Use any variables you’d like as long as they fit the variable type.# Simulate data
set.seed(123)
Age <- rnorm(100, mean = 35, sd = 8)
Experience <- rnorm(100, mean = 10, sd = 5)
Gender <- factor(rep(c("Male", "Female"), each = 50))
Job_Type <- factor(rep(c("Office", "Field"), each = 25, times = 2))
Salary <- 30000 + 1000 * Age + 2000 * Experience + 150 * Age * Experience +
5000 * (Gender == "Female") + rnorm(100, sd = 5000)

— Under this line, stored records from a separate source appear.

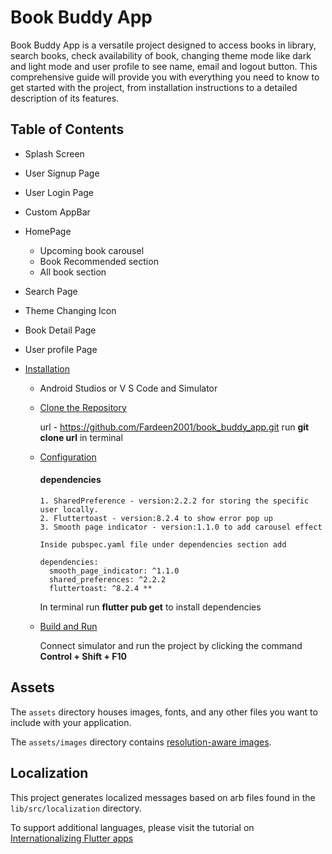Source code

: # Book Buddy App

Book Buddy App is a versatile project designed to access books in library, search books, check availability of book, changing theme mode like dark and light mode and user profile to see name, email and logout button. This comprehensive guide will provide you with everything you need to know to get started with the project, from installation instructions to a detailed description of its features.

## Table of Contents

- Splash Screen
- User Signup Page
- User Login Page
- Custom AppBar
- HomePage
  - Upcoming book carousel
  - Book Recommended section
  - All book section
- Search Page
- Theme Changing Icon
- Book Detail Page
- User profile Page

- [Installation](#installation)

  - Android Studios or V S Code and Simulator

  - [Clone the Repository](#clone-the-repository)

    url - https://github.com/Fardeen2001/book_buddy_app.git
    run **git clone url** in terminal

  - [Configuration](#configuration)

    #### dependencies

        1. SharedPreference - version:2.2.2 for storing the specific user locally.
        2. Fluttertoast - version:8.2.4 to show error pop up
        3. Smooth page indicator - version:1.1.0 to add carousel effect

        Inside pubspec.yaml file under dependencies section add

        dependencies:
          smooth_page_indicator: ^1.1.0
          shared_preferences: ^2.2.2
          fluttertoast: ^8.2.4 **

    In terminal run **flutter pub get** to install dependencies

  - [Build and Run](#build-and-run)

    Connect simulator and run the project by clicking the command **Control + Shift + F10**

## Assets

The `assets` directory houses images, fonts, and any other files you want to
include with your application.

The `assets/images` directory contains [resolution-aware
images](https://flutter.dev/docs/development/ui/assets-and-images#resolution-aware).

## Localization

This project generates localized messages based on arb files found in
the `lib/src/localization` directory.

To support additional languages, please visit the tutorial on
[Internationalizing Flutter
apps](https://flutter.dev/docs/development/accessibility-and-localization/internationalization)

data4 <- data.frame(Age, Experience, Gender, Job_Type, Salary)
head(data4)
## Age Experience Gender Job_Type Salary
## 1 30.51619 6.447967 Male Office 113921.3
## 2 33.15858 11.284419 Male Office 148415.8
## 3 47.46967 8.766541 Male Office 156098.7
## 4 35.56407 8.262287 Male Office 128880.7
## 5 36.03430 5.241907 Male Office 102779.7
## 6 48.72052 9.774861 Male Office 167324.5
## Age Experience Gender Job_Type Salary
## 95 45.88522 3.445992 Female Field 121507.64
## 96 30.19792 19.986067 Female Field 196034.22
## 97 52.49866 13.003544 Female Field 225240.32
## 98 47.26089 3.743643 Female Field 109532.84
## 99 33.11440 6.944170 Female Field 116600.46
## 100 26.78863 4.072600 Female Field 92548.31
# Categorical x Categorical Interaction (Bar graph with means and SE)
ggplot(data4, aes(x = Job_Type, y = Salary, fill = Gender, color = Gender)) +
stat_summary(fun.y = mean, position = position_dodge(), geom = "bar") +
stat_summary(fun.data = mean_cl_normal, position = position_dodge(), geom = "errorbar") +
theme_apa() + scale_fill_grey() + scale_color_grey()
Graph interpretation:
# Categorical x Continuous plot
ggplot(data4, aes(x = Experience, y = Salary, color = Gender)) +
geom_point() +
geom_smooth(method = "lm", se = FALSE, aes(linetype = Gender)) +
theme_apa() +
scale_color_manual(values = c("Female" = "black", "Male" = "black"))
Graph interpretation:
# Continuous x Continuous plot
mod.4 <- lm(Salary ~ Age*Experience, data =data4)
interact_plot(mod.4, pred = Age, modx = Experience, modx.values = "plus-minus", colors = c("black", "black")) +
theme_apa()
Graph interpretation:
Submission Instructions:
Ensure to knit your document to HTML format, checking that all content is correctly displayed before submission.